Even though it was only an eight-over game in Thiruvananthapuram, it was an exciting finish to two weeks of wonderful cricket. That we got a game in the Kerala capital after so much rain was a tribute to the tireless efforts of the ground staff, and just reward for a patient, packed house.
New Zealand’s desperation had shown in Rajkot when they bounced back strongly after the mauling in New Delhi. Their body language was positive, exemplified first by Colin Munro and then by the entire fielding unit with Trent Boult leading the way. Munro justified his elevation above Kane Williamson by making a bruising hundred and batting out the 20 overs, while Trent’s early blows derailed an Indian batting unit heavily dependent on the top three.
But credit to India for holding their nerve in the decider, like they had done in the final one-dayer in Kanpur too. India are beginning to stack up a reputation for being able to handle pressure extremely well, and that is a welcome sign for a team looking to become number one in all formats. It gladdens me no end to see the bowling group in operation. Jasprit Bumrah is bowling with his heart and head, like the No. 1 T20 bowler in the world should, while Bhuvneshwar Kumar is now a wily customer who fuses skill and experience beautifully.
The one that impresses me each time I see him bowl is Yuzvendra Chahal. He has both the craft and the brains and was brilliant on Tuesday. His line, well outside off, made it difficult for New Zealand’s right-handers to play the big shots across the line, especially with Virat Kohli setting fields to him similar to what he does when the two play for Royal Challengers Bangalore.

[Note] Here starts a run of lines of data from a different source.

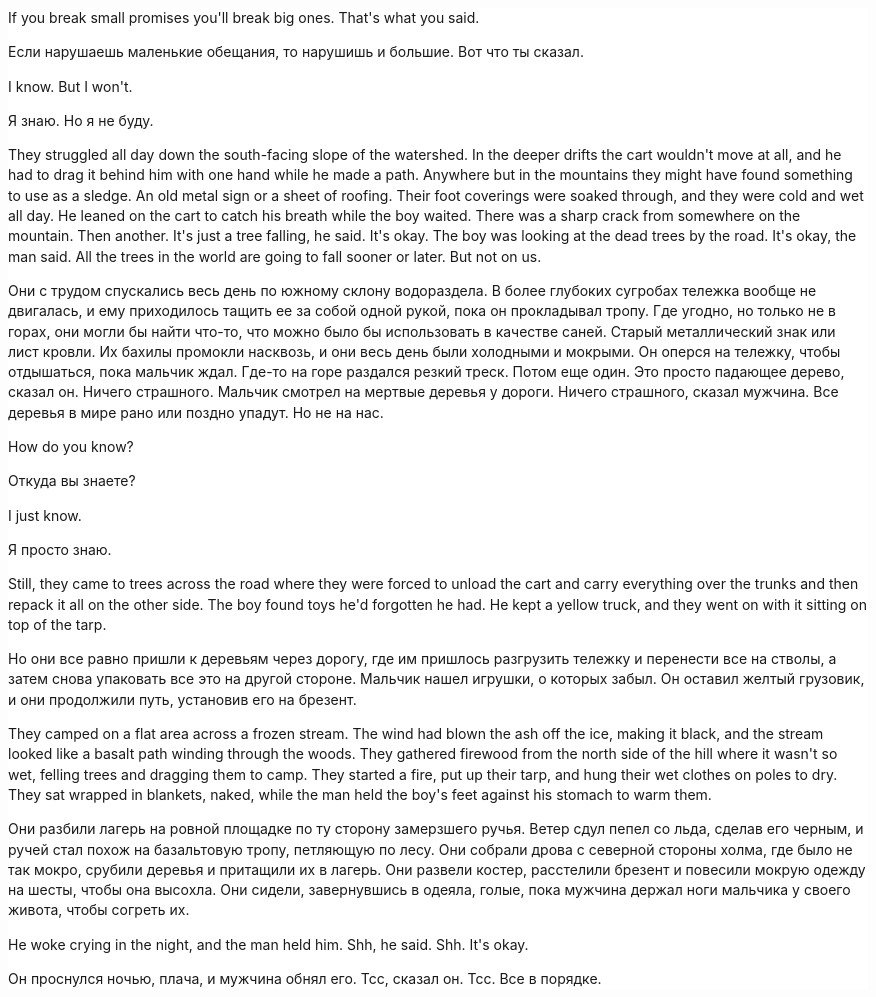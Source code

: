 If you break small promises you'll break big ones. That's what you said.

Если нарушаешь маленькие обещания, то нарушишь и большие. Вот что ты сказал.

I know. But I won't.

Я знаю. Но я не буду.

They struggled all day down the south-facing slope of the watershed. In the deeper drifts the cart wouldn't move at all, and he had to drag it behind him with one hand while he made a path. Anywhere but in the mountains they might have found something to use as a sledge. An old metal sign or a sheet of roofing. Their foot coverings were soaked through, and they were cold and wet all day. He leaned on the cart to catch his breath while the boy waited. There was a sharp crack from somewhere on the mountain. Then another. It's just a tree falling, he said. It's okay. The boy was looking at the dead trees by the road. It's okay, the man said. All the trees in the world are going to fall sooner or later. But not on us.

Они с трудом спускались весь день по южному склону водораздела. В более глубоких сугробах тележка вообще не двигалась, и ему приходилось тащить ее за собой одной рукой, пока он прокладывал тропу. Где угодно, но только не в горах, они могли бы найти что-то, что можно было бы использовать в качестве саней. Старый металлический знак или лист кровли. Их бахилы промокли насквозь, и они весь день были холодными и мокрыми. Он оперся на тележку, чтобы отдышаться, пока мальчик ждал. Где-то на горе раздался резкий треск. Потом еще один. Это просто падающее дерево, сказал он. Ничего страшного. Мальчик смотрел на мертвые деревья у дороги. Ничего страшного, сказал мужчина. Все деревья в мире рано или поздно упадут. Но не на нас.

How do you know?

Откуда вы знаете?

I just know.

Я просто знаю.

Still, they came to trees across the road where they were forced to unload the cart and carry everything over the trunks and then repack it all on the other side. The boy found toys he'd forgotten he had. He kept a yellow truck, and they went on with it sitting on top of the tarp.

Но они все равно пришли к деревьям через дорогу, где им пришлось разгрузить тележку и перенести все на стволы, а затем снова упаковать все это на другой стороне. Мальчик нашел игрушки, о которых забыл. Он оставил желтый грузовик, и они продолжили путь, установив его на брезент.

They camped on a flat area across a frozen stream. The wind had blown the ash off the ice, making it black, and the stream looked like a basalt path winding through the woods. They gathered firewood from the north side of the hill where it wasn't so wet, felling trees and dragging them to camp. They started a fire, put up their tarp, and hung their wet clothes on poles to dry. They sat wrapped in blankets, naked, while the man held the boy's feet against his stomach to warm them.

Они разбили лагерь на ровной площадке по ту сторону замерзшего ручья. Ветер сдул пепел со льда, сделав его черным, и ручей стал похож на базальтовую тропу, петляющую по лесу. Они собрали дрова с северной стороны холма, где было не так мокро, срубили деревья и притащили их в лагерь. Они развели костер, расстелили брезент и повесили мокрую одежду на шесты, чтобы она высохла. Они сидели, завернувшись в одеяла, голые, пока мужчина держал ноги мальчика у своего живота, чтобы согреть их.

He woke crying in the night, and the man held him.  Shh, he said. Shh. It's okay.

Он проснулся ночью, плача, и мужчина обнял его. Тсс, сказал он. Тсс. Все в порядке.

India, however, must revisit their approach to T20 cricket. The team is too reliant on the top three, which is not ideal in modern-day 20-over cricket. India must identify and persist with personnel in the middle-order so that they grow into their roles. It will be a work in progress for a while, but India must show some patience keeping the larger picture in mind.
There also needs to be clarity on M.S. Dhoni’s role in the T20 side. There is no doubt that he brings immense value as a wicketkeeper and as a mentor/guide to Virat on the field. I feel if India do stick with ‘MS,’ he must bat at number four because he then gets a greater chance to maximise his skills.
To see him bat at number seven in an eight-over game was a little sad, to say the least.